The directive had been followed. In reality it did not move the market as the policy makers had intended.  This appearance of activity and compliance with orders is apparently not confined to currency markets. It reminds some cynics of the ancient axiom: The sky is high, and the emperor is far.

 

President Xi is of course on to all of these tricks.  He indirectly admonished bureaucrats recently, telling them to place serving the people over “holding meetings and exchanging papers.”  Good luck with that.

 

Overcapacity is another problem.  The Chinese government dumped huge sums of money into cement, steel and other kinds of production facilities, supplied by state-owned firms that vacuumed up raw materials from abroad.  The factories kept churning out mountains of products to meet demand that no longer existed. Some of the surplus was sold in the international market, pushing down prices and angering producers in other countries.  Central planning mistakes can cause unintended consequences, including diplomatic friction. China’s government will need to work overtime managing its trade relationship with its largest export market, the United States.

 

Revenge of the zombies

 

A third problem is the so-called zombie firms—state-owned enterprises that don’t produce much but gobble up subsidies in the form of loans that become debt.  These zombies behave more like vampires in that they suck blood from the larger economy.  The government is reluctant to pull the plug on them because they employ millions of people.  And the government and the Communist party that runs it are reluctant to do anything that might cause widespread anger and chaos, threatening its legitimacy. Huge debt.  Huge problem.  No easy solution.

 

Central planning created the zombies.  But the pieces don’t always fit together as planned.  A giant fabrication machine, perhaps the largest in the world, sits idle.  It was intended to make parts of the fuselage of a passenger jet, the first produced by China.  But the jet is years behind schedule, and only a few months ago made its first test flight.  Airplane experts say its technology is already outdated, as is the official dream of breaking the Airbus/Boeing duopoly.  Costs have gone through the hangar roof, but no one is quite sure by how much, or what happens next.

 

Real estate is another debt trap where runaway speculation, weak regulation and orders to crank out building materials come what may have created a glut of buildings, many of which stand empty in places where there are no tenants.

 

High rates of economic growth have been necessary to lift millions out of poverty, connect the country with high speed rail, pay pensions and provide a billion plus people with healthcare.  All amazing accomplishments.
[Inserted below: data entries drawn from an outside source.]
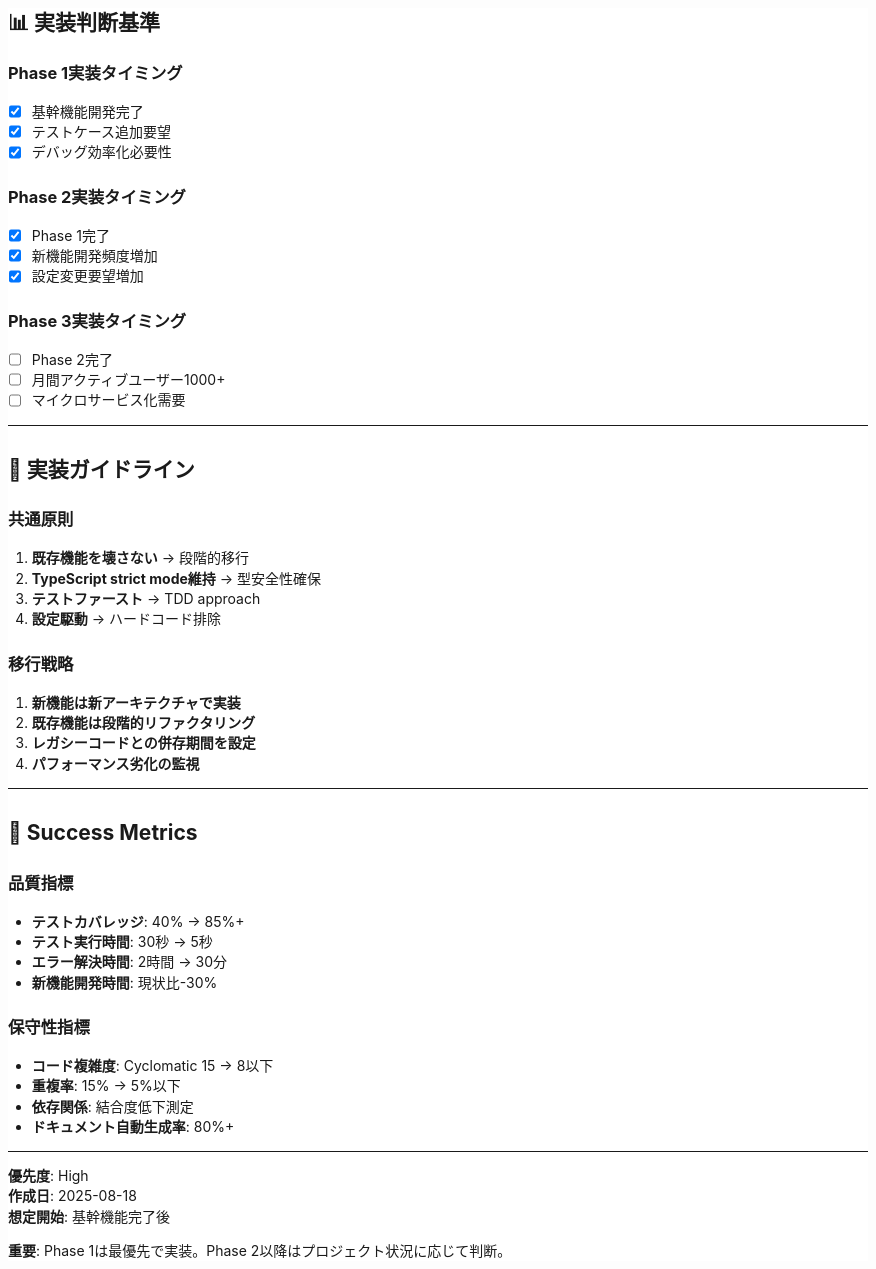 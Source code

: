 
## 📊 **実装判断基準**

### Phase 1実装タイミング
- [x] 基幹機能開発完了
- [x] テストケース追加要望
- [x] デバッグ効率化必要性

### Phase 2実装タイミング
- [x] Phase 1完了
- [x] 新機能開発頻度増加
- [x] 設定変更要望増加

### Phase 3実装タイミング
- [ ] Phase 2完了
- [ ] 月間アクティブユーザー1000+
- [ ] マイクロサービス化需要

---

## 🔧 **実装ガイドライン**

### 共通原則
1. **既存機能を壊さない** → 段階的移行
2. **TypeScript strict mode維持** → 型安全性確保
3. **テストファースト** → TDD approach
4. **設定駆動** → ハードコード排除

### 移行戦略
1. **新機能は新アーキテクチャで実装**
2. **既存機能は段階的リファクタリング**
3. **レガシーコードとの併存期間を設定**
4. **パフォーマンス劣化の監視**

---

## 🎯 **Success Metrics**

### 品質指標
- **テストカバレッジ**: 40% → 85%+
- **テスト実行時間**: 30秒 → 5秒
- **エラー解決時間**: 2時間 → 30分
- **新機能開発時間**: 現状比-30%

### 保守性指標  
- **コード複雑度**: Cyclomatic 15 → 8以下
- **重複率**: 15% → 5%以下
- **依存関係**: 結合度低下測定
- **ドキュメント自動生成率**: 80%+

---

**優先度**: High  
**作成日**: 2025-08-18  
**想定開始**: 基幹機能完了後  

**重要**: Phase 1は最優先で実装。Phase 2以降はプロジェクト状況に応じて判断。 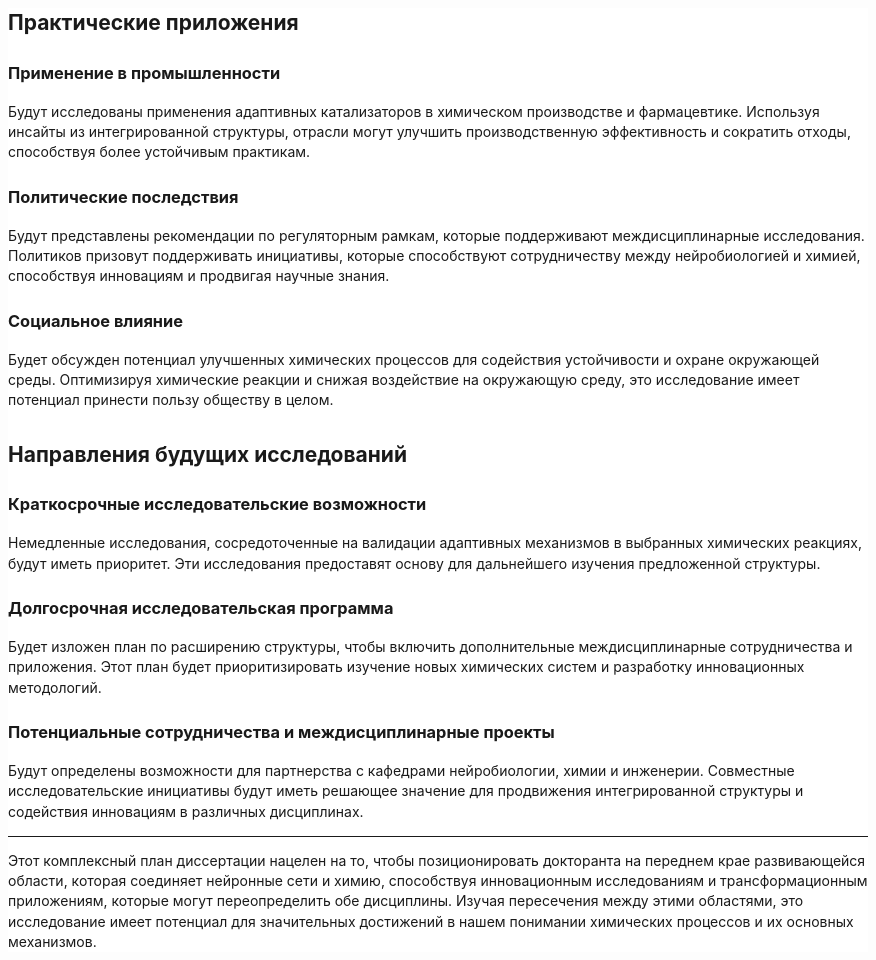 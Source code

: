 ## Практические приложения

### Применение в промышленности
Будут исследованы применения адаптивных катализаторов в химическом производстве и фармацевтике. Используя инсайты из интегрированной структуры, отрасли могут улучшить производственную эффективность и сократить отходы, способствуя более устойчивым практикам.

### Политические последствия
Будут представлены рекомендации по регуляторным рамкам, которые поддерживают междисциплинарные исследования. Политиков призовут поддерживать инициативы, которые способствуют сотрудничеству между нейробиологией и химией, способствуя инновациям и продвигая научные знания.

### Социальное влияние
Будет обсужден потенциал улучшенных химических процессов для содействия устойчивости и охране окружающей среды. Оптимизируя химические реакции и снижая воздействие на окружающую среду, это исследование имеет потенциал принести пользу обществу в целом.

## Направления будущих исследований

### Краткосрочные исследовательские возможности
Немедленные исследования, сосредоточенные на валидации адаптивных механизмов в выбранных химических реакциях, будут иметь приоритет. Эти исследования предоставят основу для дальнейшего изучения предложенной структуры.

### Долгосрочная исследовательская программа
Будет изложен план по расширению структуры, чтобы включить дополнительные междисциплинарные сотрудничества и приложения. Этот план будет приоритизировать изучение новых химических систем и разработку инновационных методологий.

### Потенциальные сотрудничества и междисциплинарные проекты
Будут определены возможности для партнерства с кафедрами нейробиологии, химии и инженерии. Совместные исследовательские инициативы будут иметь решающее значение для продвижения интегрированной структуры и содействия инновациям в различных дисциплинах.

---

Этот комплексный план диссертации нацелен на то, чтобы позиционировать докторанта на переднем крае развивающейся области, которая соединяет нейронные сети и химию, способствуя инновационным исследованиям и трансформационным приложениям, которые могут переопределить обе дисциплины. Изучая пересечения между этими областями, это исследование имеет потенциал для значительных достижений в нашем понимании химических процессов и их основных механизмов. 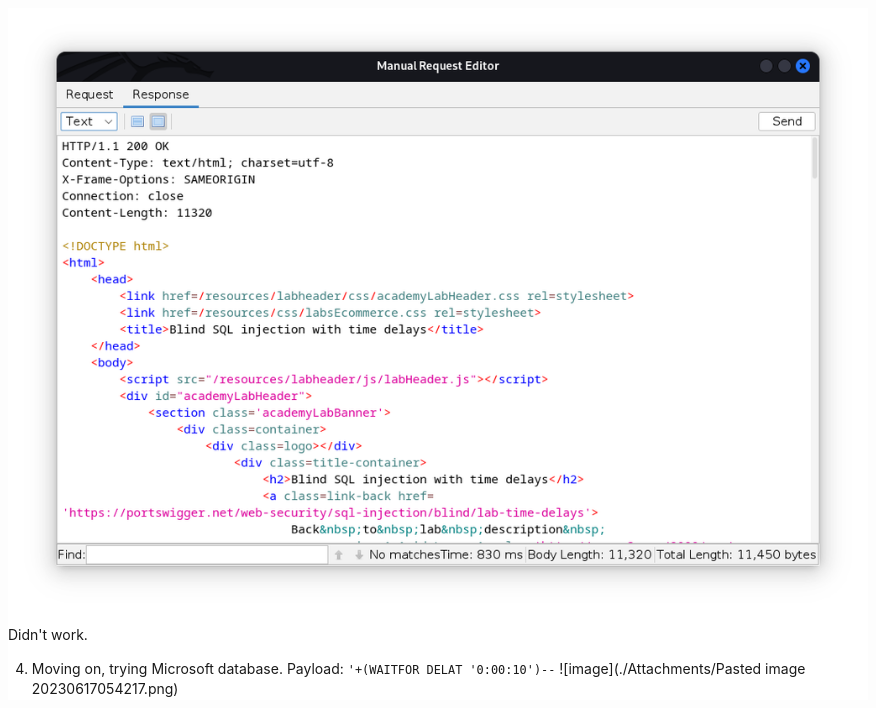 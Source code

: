 ![image](./Attachments/SQL-Lab13-5.png)
Didn't work.

4. Moving on, trying Microsoft database. Payload: `'+(WAITFOR DELAT '0:00:10')--`
![image](./Attachments/Pasted image 20230617054217.png) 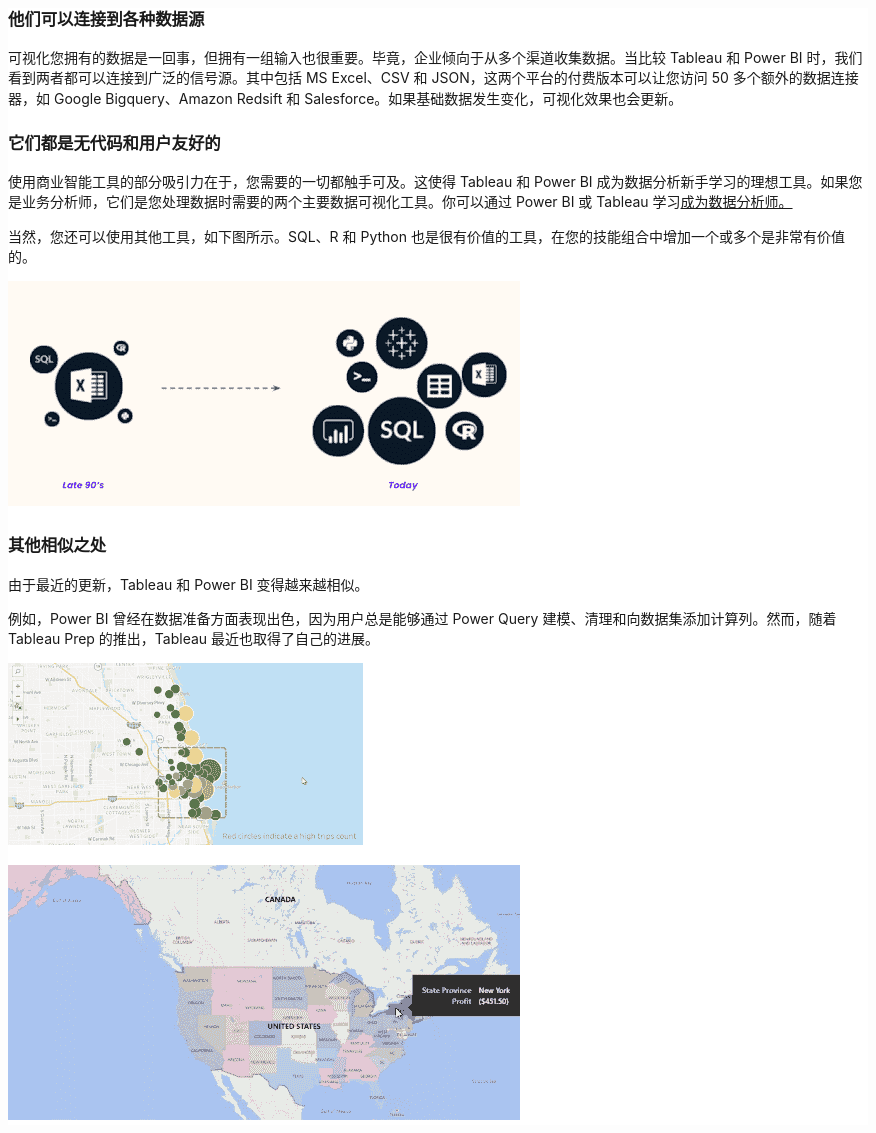 ### 他们可以连接到各种数据源

可视化您拥有的数据是一回事，但拥有一组输入也很重要。毕竟，企业倾向于从多个渠道收集数据。当比较 Tableau 和 Power BI 时，我们看到两者都可以连接到广泛的信号源。其中包括 MS Excel、CSV 和 JSON，这两个平台的付费版本可以让您访问 50 多个额外的数据连接器，如 Google Bigquery、Amazon Redsift 和 Salesforce。如果基础数据发生变化，可视化效果也会更新。

### 它们都是无代码和用户友好的

使用商业智能工具的部分吸引力在于，您需要的一切都触手可及。这使得 Tableau 和 Power BI 成为数据分析新手学习的理想工具。如果您是业务分析师，它们是您处理数据时需要的两个主要数据可视化工具。你可以通过 Power BI 或 Tableau 学习[成为数据分析师。](https://web.archive.org/web/20230101105114/https://www.datacamp.com/tracks/data-analyst-in-power-bi)

当然，您还可以使用其他工具，如下图所示。SQL、R 和 Python 也是很有价值的工具，在您的技能组合中增加一个或多个是非常有价值的。

![](img/1119dd5ee3e8d91e3ac51fb76aa611f1.png)

### 其他相似之处

由于最近的更新，Tableau 和 Power BI 变得越来越相似。

例如，Power BI 曾经在数据准备方面表现出色，因为用户总是能够通过 Power Query 建模、清理和向数据集添加计算列。然而，随着 Tableau Prep 的推出，Tableau 最近也取得了自己的进展。

![](img/a4988a0b2415230593cdfb2181be6bb9.png)

![](img/93be11252bcbfd67f20b640d6a7a71ca.png)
But the population is aging rapidly, and the growth has caused inflation which raised wages to the point where once reliable jobs are now moving to cheaper countries in Asia.  While it’s easy to join the chorus of western critics, and even some Chinese, that the Great Wall of economic success will soon come tumbling down, those chattering classes are growing hoarse and there’s been no collapse or even hard landing.

 

Looking at the available evidence objectively, it’s hard to believe that China can maintain projected growth rates of six percent, which it probably needs to keep everyone content.  That and the further centralization of all decision making under the newly all-powerful President Xi, and the limited capabilities and bandwidth of the bureaucrats facing a daunting agenda of challenges, and it’s easy to see why the Chinese characters phrase “May you live in interesting times” is an expression of both good luck and a curse.